Este cambio ideológico va a suponer que se interiorice
progresivamente en la izquierda abertzale una idea «estrella» del poder:
la diferenciación entre «presos políticos» y «presos terroristas». Los
primeros identificados a condenas por libertad de libertad de
asociación, de expresión, de actividad institucional o de organización y
los segundos calificados de esa manera por haber participado en alguna
clase de relación con la actividad armada.
La ética. Es una parte de la ideología moral que hace referencia a
nuestras ideas sobre el «bien» y el «mal». Es una ideología heredada que
sirve a las clases dominantes para reproducir su dominación. En la
época de la Inquisición, matar a los herejes era el bien, y la vida de
esos herejes representaba el mal. En Arabia Saudí se lapida hasta la
muerte a las mujeres que cometieron adulterio. En mi pueblo de Arrasate,
el conde, que no tenía jurisdicción sobre la villa, interpretó la lucha
de la independencia contra los franceses como la victoria de la nobleza
sobre el pueblo y castigó por insubordinación a un ciudadano libre de
la villa. Dos meses después el conde fue asesinado y durante más de un
siglo a ese lugar se le llamó «el cantón del crimen». La historia no
recoge lo que pasó con el pobre desdichado que murió en las galeras sin
que nadie demostrara su culpabilidad.
En las décadas de los 60 y 70, en el contexto del Mayo francés del 68
y de manera especial de la Revolución cubana y de la Revolución
vietnamita, un sector considerable de nuestro pueblo desarrolló una
ética que podríamos considerar muy próxima a lo que había sido la «ética
guevarista». Esta identificaba la ética con la lucha contra la opresión
y la libertad en nuestra tierra. Pero, a su vez, defendía esa
sensibilidad que hacia considerar que los sufrimientos y opresiones de
otros colectivos o de otras tierras eran también sentidos como propios.

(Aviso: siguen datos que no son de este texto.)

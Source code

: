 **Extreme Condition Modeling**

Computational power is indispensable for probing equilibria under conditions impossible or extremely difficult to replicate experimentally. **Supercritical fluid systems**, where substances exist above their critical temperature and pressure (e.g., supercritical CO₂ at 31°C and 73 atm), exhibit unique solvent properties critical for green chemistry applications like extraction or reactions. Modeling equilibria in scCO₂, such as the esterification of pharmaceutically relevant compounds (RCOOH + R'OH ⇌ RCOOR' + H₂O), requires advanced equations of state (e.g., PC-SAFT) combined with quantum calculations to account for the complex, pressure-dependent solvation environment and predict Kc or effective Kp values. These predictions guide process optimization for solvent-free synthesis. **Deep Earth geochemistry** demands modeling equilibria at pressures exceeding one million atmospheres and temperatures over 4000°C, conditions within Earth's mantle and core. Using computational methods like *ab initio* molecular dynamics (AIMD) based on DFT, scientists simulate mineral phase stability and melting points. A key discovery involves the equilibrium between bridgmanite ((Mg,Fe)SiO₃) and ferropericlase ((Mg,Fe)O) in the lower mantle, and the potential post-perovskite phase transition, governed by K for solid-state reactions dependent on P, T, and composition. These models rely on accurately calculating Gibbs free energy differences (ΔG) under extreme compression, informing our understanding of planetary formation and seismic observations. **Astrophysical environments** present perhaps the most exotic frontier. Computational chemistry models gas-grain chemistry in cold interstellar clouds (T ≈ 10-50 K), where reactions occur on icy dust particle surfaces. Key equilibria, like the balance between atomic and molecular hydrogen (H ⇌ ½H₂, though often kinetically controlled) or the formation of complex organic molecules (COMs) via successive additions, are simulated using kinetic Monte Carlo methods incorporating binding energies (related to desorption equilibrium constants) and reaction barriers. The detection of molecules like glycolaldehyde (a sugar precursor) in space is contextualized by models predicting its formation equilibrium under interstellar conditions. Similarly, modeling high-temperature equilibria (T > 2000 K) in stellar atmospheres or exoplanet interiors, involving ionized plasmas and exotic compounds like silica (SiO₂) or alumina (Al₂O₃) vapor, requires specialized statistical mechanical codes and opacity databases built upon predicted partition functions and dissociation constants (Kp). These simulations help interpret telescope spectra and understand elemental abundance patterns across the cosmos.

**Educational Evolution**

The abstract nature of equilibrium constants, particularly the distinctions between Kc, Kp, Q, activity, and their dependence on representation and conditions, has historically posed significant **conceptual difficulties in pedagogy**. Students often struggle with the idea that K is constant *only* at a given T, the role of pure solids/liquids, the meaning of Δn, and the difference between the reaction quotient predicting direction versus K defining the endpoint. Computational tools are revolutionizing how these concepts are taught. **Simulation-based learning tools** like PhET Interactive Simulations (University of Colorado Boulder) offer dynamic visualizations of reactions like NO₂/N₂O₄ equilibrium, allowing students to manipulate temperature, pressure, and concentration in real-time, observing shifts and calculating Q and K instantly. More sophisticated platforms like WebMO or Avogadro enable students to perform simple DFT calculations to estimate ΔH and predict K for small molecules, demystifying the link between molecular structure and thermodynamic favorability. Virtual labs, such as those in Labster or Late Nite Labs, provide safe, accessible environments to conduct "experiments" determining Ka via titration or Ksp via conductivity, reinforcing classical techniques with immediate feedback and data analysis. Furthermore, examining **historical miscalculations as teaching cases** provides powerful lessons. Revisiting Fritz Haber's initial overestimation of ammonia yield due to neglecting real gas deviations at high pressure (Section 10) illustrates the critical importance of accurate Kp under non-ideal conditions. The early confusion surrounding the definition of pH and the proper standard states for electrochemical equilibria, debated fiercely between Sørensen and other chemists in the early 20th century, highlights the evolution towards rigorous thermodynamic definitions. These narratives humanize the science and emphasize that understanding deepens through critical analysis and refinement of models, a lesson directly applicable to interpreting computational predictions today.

Hoy se nos vende una ética diferente. Ahora, se nos vende una ética
que considera normal el monopolio de la violencia coercitiva y judicial
del Estado contra nuestra tierra y sociedad. Frente a la ética de
entonces, se nos vende una ética que pregona el individualismo y la
sumisión. Es la conjunción del ciudadano del mundo expresado en el
«american way of life» y el «homo economicus» de la sociedad neoliberal.
A manera de resumen, la ética que se nos vende tiene como objetivo
asegurar el «buen vivir» de las clases medias-altas de nuestra sociedad.